Becoming
An announcement and thoughts on habits and identity-making.
Dear friend,
First—some happy news I’ve been withholding: we’re expecting!
We have been working with a gestational surrogate, who is now 14 weeks along. She and the baby are doing well. At this point, we’re waiting for the 20-week anatomy scan: the mid-pregnancy ultrasound where we’ll get to see more of the fine details. Fingers. Toes. Facial features. Cue squeals here!
As we watch our baby growing at each ultrasound, I have been thinking subconsciously about “becoming.” A grouping of cells becomes a fetus that becomes more and more human as time goes on. It seems to me miraculous in a way that much of life feels mundane to me. But actually, all of it is life. And “becoming” is something we do all the time. It is far from mundane.

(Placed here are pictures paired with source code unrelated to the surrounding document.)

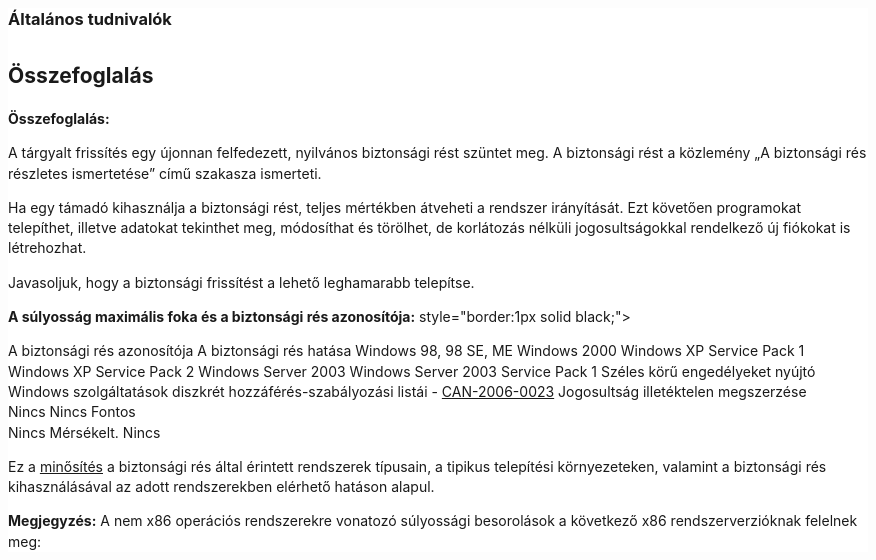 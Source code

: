 ### Általános tudnivalók

Összefoglalás
-------------

**Összefoglalás:**

A tárgyalt frissítés egy újonnan felfedezett, nyilvános biztonsági rést szüntet meg. A biztonsági rést a közlemény „A biztonsági rés részletes ismertetése” című szakasza ismerteti.

Ha egy támadó kihasználja a biztonsági rést, teljes mértékben átveheti a rendszer irányítását. Ezt követően programokat telepíthet, illetve adatokat tekinthet meg, módosíthat és törölhet, de korlátozás nélküli jogosultságokkal rendelkező új fiókokat is létrehozhat.

Javasoljuk, hogy a biztonsági frissítést a lehető leghamarabb telepítse.

**A súlyosság maximális foka és a biztonsági rés azonosítója:** style="border:1px solid black;">
<thead>
<tr class="header">
<th style="border:1px solid black;" >A biztonsági rés azonosítója</th>
<th style="border:1px solid black;" >A biztonsági rés hatása</th>
<th style="border:1px solid black;" >Windows 98, 98 SE, ME</th>
<th style="border:1px solid black;" >Windows 2000</th>
<th style="border:1px solid black;" >Windows XP Service Pack 1</th>
<th style="border:1px solid black;" >Windows XP Service Pack 2</th>
<th style="border:1px solid black;" >Windows Server 2003</th>
<th style="border:1px solid black;" >Windows Server 2003 Service Pack 1</th>
</tr>
</thead>
<tbody>
<tr class="odd">
<td style="border:1px solid black;">Széles körű engedélyeket nyújtó Windows szolgáltatások diszkrét hozzáférés-szabályozási listái - <a href="http://www.cve.mitre.org/cgi-bin/cvename.cgi?name=can-2006-0023">CAN-2006-0023</a></td>
<td style="border:1px solid black;">Jogosultság illetéktelen megszerzése<br />
</td>
<td style="border:1px solid black;">Nincs</td>
<td style="border:1px solid black;">Nincs</td>
<td style="border:1px solid black;">Fontos<br />
</td>
<td style="border:1px solid black;">Nincs</td>
<td style="border:1px solid black;">Mérsékelt.</td>
<td style="border:1px solid black;">Nincs</td>
</tr>
</tbody>
</table>
  
Ez a [minősítés](http://go.microsoft.com/fwlink/?linkid=21140) a biztonsági rés által érintett rendszerek típusain, a tipikus telepítési környezeteken, valamint a biztonsági rés kihasználásával az adott rendszerekben elérhető hatáson alapul.
  
**Megjegyzés:** A nem x86 operációs rendszerekre vonatozó súlyossági besorolások a következő x86 rendszerverzióknak felelnek meg:
   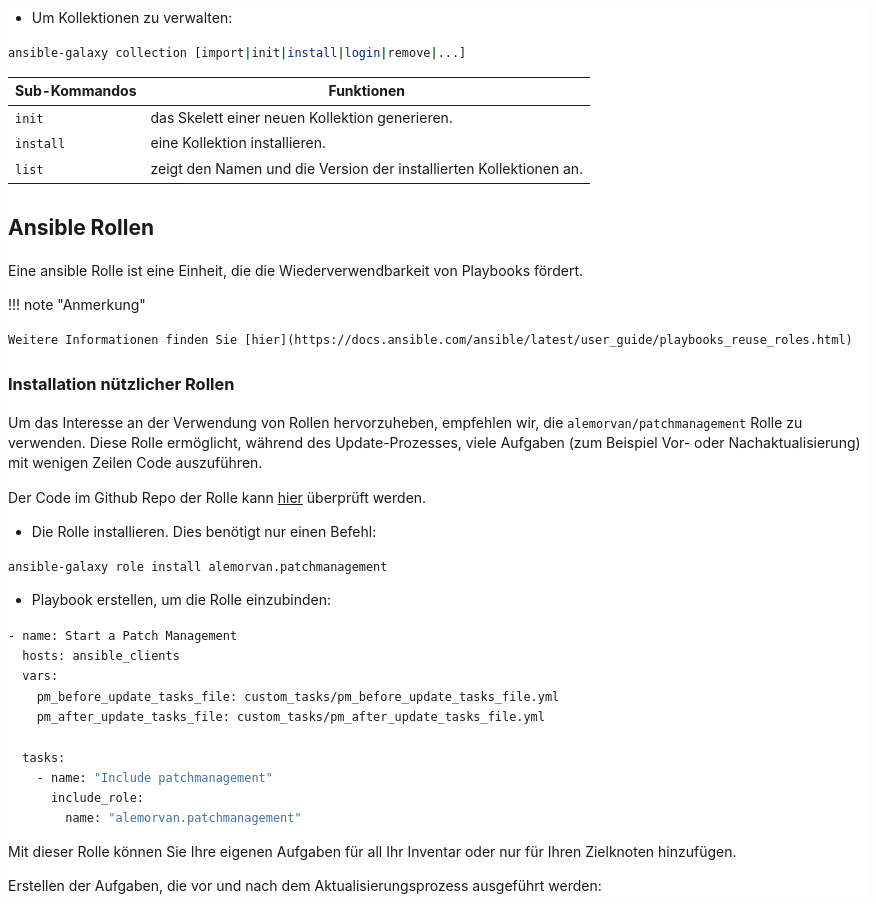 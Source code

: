 * Um Kollektionen zu verwalten:

```bash
ansible-galaxy collection [import|init|install|login|remove|...]
```

| Sub-Kommandos | Funktionen                                                         |
| ------------- | ------------------------------------------------------------------ |
| `init`        | das Skelett einer neuen Kollektion generieren.                     |
| `install`     | eine Kollektion installieren.                                      |
| `list`        | zeigt den Namen und die Version der installierten Kollektionen an. |

## Ansible Rollen

Eine ansible Rolle ist eine Einheit, die die Wiederverwendbarkeit von Playbooks fördert.

!!! note "Anmerkung"

    Weitere Informationen finden Sie [hier](https://docs.ansible.com/ansible/latest/user_guide/playbooks_reuse_roles.html)

### Installation nützlicher Rollen

Um das Interesse an der Verwendung von Rollen hervorzuheben, empfehlen wir, die `alemorvan/patchmanagement` Rolle zu verwenden. Diese Rolle ermöglicht, während des Update-Prozesses, viele Aufgaben (zum Beispiel Vor- oder Nachaktualisierung) mit wenigen Zeilen Code auszuführen.

Der Code im Github Repo der Rolle kann [hier](https://github.com/alemorvan/patchmanagement) überprüft werden.

* Die Rolle installieren. Dies benötigt nur einen Befehl:

```bash
ansible-galaxy role install alemorvan.patchmanagement
```

* Playbook erstellen, um die Rolle einzubinden:

```bash
- name: Start a Patch Management
  hosts: ansible_clients
  vars:
    pm_before_update_tasks_file: custom_tasks/pm_before_update_tasks_file.yml
    pm_after_update_tasks_file: custom_tasks/pm_after_update_tasks_file.yml

  tasks:
    - name: "Include patchmanagement"
      include_role:
        name: "alemorvan.patchmanagement"
```

Mit dieser Rolle können Sie Ihre eigenen Aufgaben für all Ihr Inventar oder nur für Ihren Zielknoten hinzufügen.

Erstellen der Aufgaben, die vor und nach dem Aktualisierungsprozess ausgeführt werden:
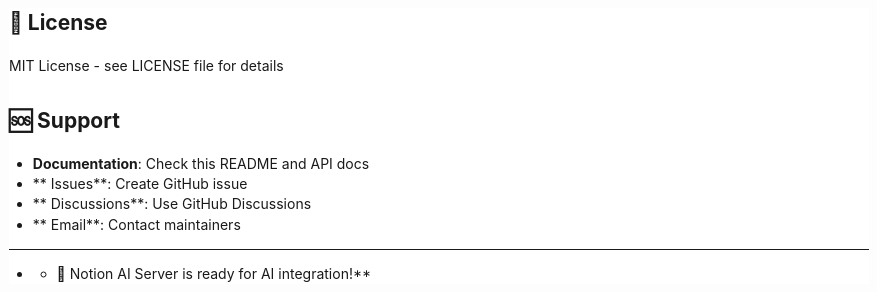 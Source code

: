 ## 📄 License

MIT License - see LICENSE file for details

## 🆘 Support

- **Documentation**: Check this README and API docs
- ** Issues**: Create GitHub issue
- ** Discussions**: Use GitHub Discussions
- ** Email**: Contact maintainers

- --

* * 🎉 Notion AI Server is ready for AI integration!**


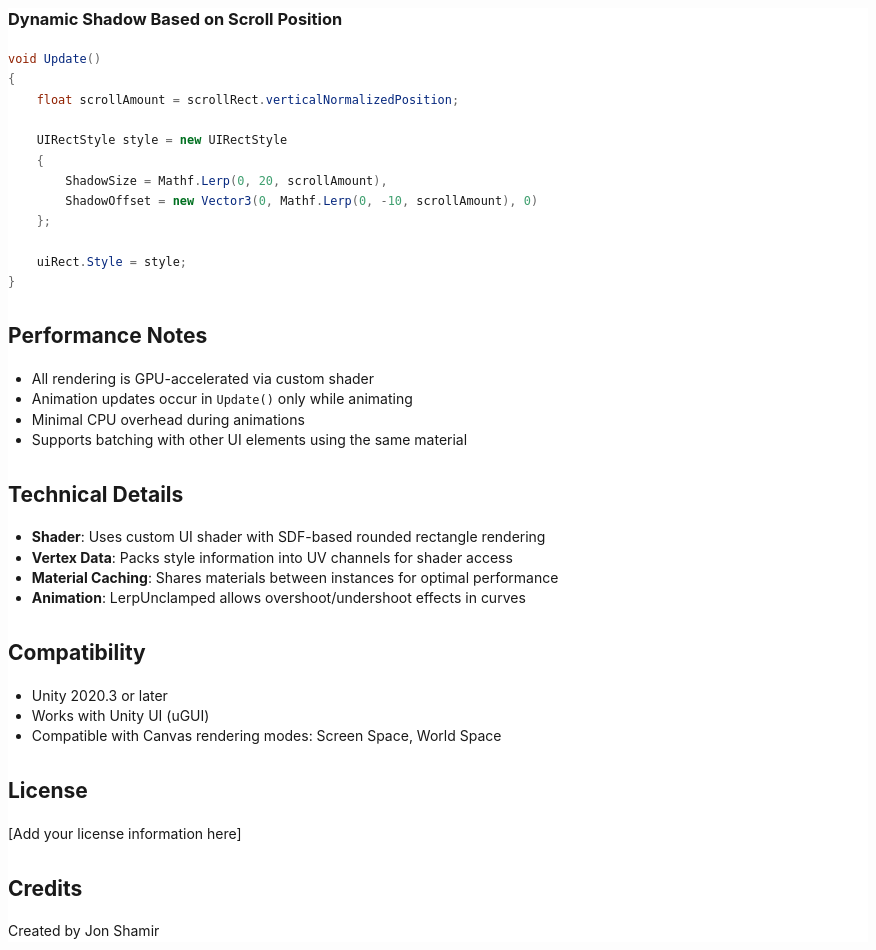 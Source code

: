 ### Dynamic Shadow Based on Scroll Position

```csharp
void Update()
{
    float scrollAmount = scrollRect.verticalNormalizedPosition;

    UIRectStyle style = new UIRectStyle
    {
        ShadowSize = Mathf.Lerp(0, 20, scrollAmount),
        ShadowOffset = new Vector3(0, Mathf.Lerp(0, -10, scrollAmount), 0)
    };

    uiRect.Style = style;
}
```

## Performance Notes

- All rendering is GPU-accelerated via custom shader
- Animation updates occur in `Update()` only while animating
- Minimal CPU overhead during animations
- Supports batching with other UI elements using the same material

## Technical Details

- **Shader**: Uses custom UI shader with SDF-based rounded rectangle rendering
- **Vertex Data**: Packs style information into UV channels for shader access
- **Material Caching**: Shares materials between instances for optimal performance
- **Animation**: LerpUnclamped allows overshoot/undershoot effects in curves

## Compatibility

- Unity 2020.3 or later
- Works with Unity UI (uGUI)
- Compatible with Canvas rendering modes: Screen Space, World Space

## License

[Add your license information here]

## Credits

Created by Jon Shamir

Over the last year, I have lost 44 pounds through diet and exercise; I now have about 16 pounds I aim to lose. I gained most of this weight five years ago because I needed a medication that had the unfortunate consequence of causing extreme weight gain.

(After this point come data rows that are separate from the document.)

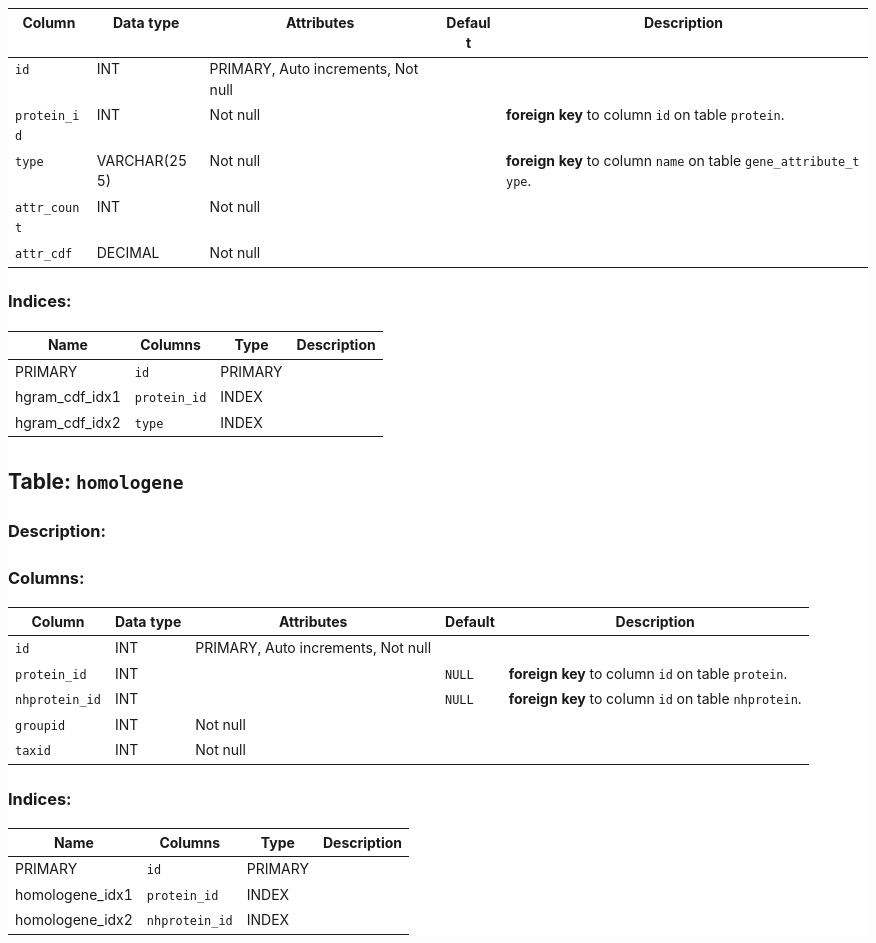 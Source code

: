 | Column | Data type | Attributes | Default | Description |
| --- | --- | --- | --- | ---  |
| `id` | INT | PRIMARY, Auto increments, Not null |   |   |
| `protein_id` | INT | Not null |   |  **foreign key** to column `id` on table `protein`. |
| `type` | VARCHAR(255) | Not null |   |  **foreign key** to column `name` on table `gene_attribute_type`. |
| `attr_count` | INT | Not null |   |   |
| `attr_cdf` | DECIMAL | Not null |   |   |


### Indices: 

| Name | Columns | Type | Description |
| --- | --- | --- | --- |
| PRIMARY | `id` | PRIMARY |   |
| hgram_cdf_idx1 | `protein_id` | INDEX |   |
| hgram_cdf_idx2 | `type` | INDEX |   |


## Table: `homologene`

### Description: 



### Columns: 

| Column | Data type | Attributes | Default | Description |
| --- | --- | --- | --- | ---  |
| `id` | INT | PRIMARY, Auto increments, Not null |   |   |
| `protein_id` | INT |  | `NULL` |  **foreign key** to column `id` on table `protein`. |
| `nhprotein_id` | INT |  | `NULL` |  **foreign key** to column `id` on table `nhprotein`. |
| `groupid` | INT | Not null |   |   |
| `taxid` | INT | Not null |   |   |


### Indices: 

| Name | Columns | Type | Description |
| --- | --- | --- | --- |
| PRIMARY | `id` | PRIMARY |   |
| homologene_idx1 | `protein_id` | INDEX |   |
| homologene_idx2 | `nhprotein_id` | INDEX |   |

After a lifetime of being thin, I had grown, over the past five years, into a new identity of being a bigger woman. I looked at this bigger body as a symptom of a body that had betrayed me. I had had a serious illness and the sudden influx of body fat was a daily reminder of that.
But that body—this body—was always beautiful, too. This body got me through a serious illness. This body had been through so much else and lived. This body is damn resilient! And what I thought was a journey to “lose weight” turned into something else: “becoming” a stronger version of myself. Not the “before” self, when I was thin and not strong. And not to get away from being fat either. But to be a version of myself that I had never envisioned before: Sarah, the athlete.

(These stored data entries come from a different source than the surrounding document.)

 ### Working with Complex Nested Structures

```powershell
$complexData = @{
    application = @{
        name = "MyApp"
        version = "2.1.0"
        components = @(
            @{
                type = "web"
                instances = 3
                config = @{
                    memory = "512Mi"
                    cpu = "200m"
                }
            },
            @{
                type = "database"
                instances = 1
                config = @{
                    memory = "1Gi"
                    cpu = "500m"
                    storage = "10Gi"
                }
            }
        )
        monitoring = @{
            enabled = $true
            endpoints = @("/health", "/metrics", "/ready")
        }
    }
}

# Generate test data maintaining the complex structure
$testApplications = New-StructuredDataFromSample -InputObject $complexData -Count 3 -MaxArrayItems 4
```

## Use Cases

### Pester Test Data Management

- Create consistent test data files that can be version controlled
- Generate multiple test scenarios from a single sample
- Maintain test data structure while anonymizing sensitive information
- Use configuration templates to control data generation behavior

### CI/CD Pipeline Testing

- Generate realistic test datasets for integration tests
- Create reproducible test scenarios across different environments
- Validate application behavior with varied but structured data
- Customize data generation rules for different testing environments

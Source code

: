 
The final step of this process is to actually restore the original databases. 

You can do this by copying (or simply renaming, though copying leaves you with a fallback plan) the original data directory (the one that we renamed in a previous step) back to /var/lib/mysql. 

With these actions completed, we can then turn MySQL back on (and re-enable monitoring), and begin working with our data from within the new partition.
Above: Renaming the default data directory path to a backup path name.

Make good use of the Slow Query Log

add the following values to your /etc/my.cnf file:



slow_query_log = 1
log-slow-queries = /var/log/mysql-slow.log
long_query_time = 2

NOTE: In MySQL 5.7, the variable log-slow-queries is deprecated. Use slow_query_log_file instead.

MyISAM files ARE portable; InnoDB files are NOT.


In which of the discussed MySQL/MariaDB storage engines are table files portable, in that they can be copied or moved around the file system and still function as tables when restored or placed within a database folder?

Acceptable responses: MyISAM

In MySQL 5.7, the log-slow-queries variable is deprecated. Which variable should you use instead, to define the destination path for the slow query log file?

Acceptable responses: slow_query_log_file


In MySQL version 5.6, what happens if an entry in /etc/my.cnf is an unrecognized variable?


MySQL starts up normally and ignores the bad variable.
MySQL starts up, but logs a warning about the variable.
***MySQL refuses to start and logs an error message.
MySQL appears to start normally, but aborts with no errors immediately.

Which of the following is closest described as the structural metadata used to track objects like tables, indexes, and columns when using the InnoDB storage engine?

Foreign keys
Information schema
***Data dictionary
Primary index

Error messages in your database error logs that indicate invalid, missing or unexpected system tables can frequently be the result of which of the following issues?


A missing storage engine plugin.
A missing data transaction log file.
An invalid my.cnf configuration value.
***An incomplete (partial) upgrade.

Over this past year, I became an objectively stronger and healthier version of myself. I put on muscle. My bloodwork showed dramatic decreases in my cholesterol and triglycerides. And my newfound confidence motivated me to join a local dragon boat paddling team for people with disabilities. And by September, I was competing in the Club Crew National Championships in Sarasota, Florida, against other disabled athletes, for a berth in the 2027 World Dragon Boat Racing Championships. What?! Not something I imagined a year ago, or even earlier this year.
There are so many other ways I am becoming. I am becoming a parent, a title I am honored to get to embrace. I am becoming a more seasoned wife and daughter and sibling and friend and coworker. I have continued to slowly become a better middle-grade verse novelist, which one can only do by mindfully engaging in the habit. For instance, I recently realized I had 217 pages of material—and ended at a much stronger, more focused 68. Becoming sometimes means subtracting to find the core.
I have become in the direction I have wanted to by showing up for myself, day after day. There are other ways I need to continue to become, such as in the area of friendship. And, for what it’s worth, my weight loss path has not been linear. Look at this graph:
The path, whether it’s to lose weight or become a better friend or improve one’s skills in a particular area, cannot be linear. It’s full of movement and stalls. But through it all, you and I are becoming.
I can’t wait to see how you become.
xo,
Sarah





Congrats (on everything!) I agree that the journey to what you really want is not a direct path. Thanks for sharing.
This is all wonderful news, Sarah, especially the baby. And you look great. So happy for you and Jonathan.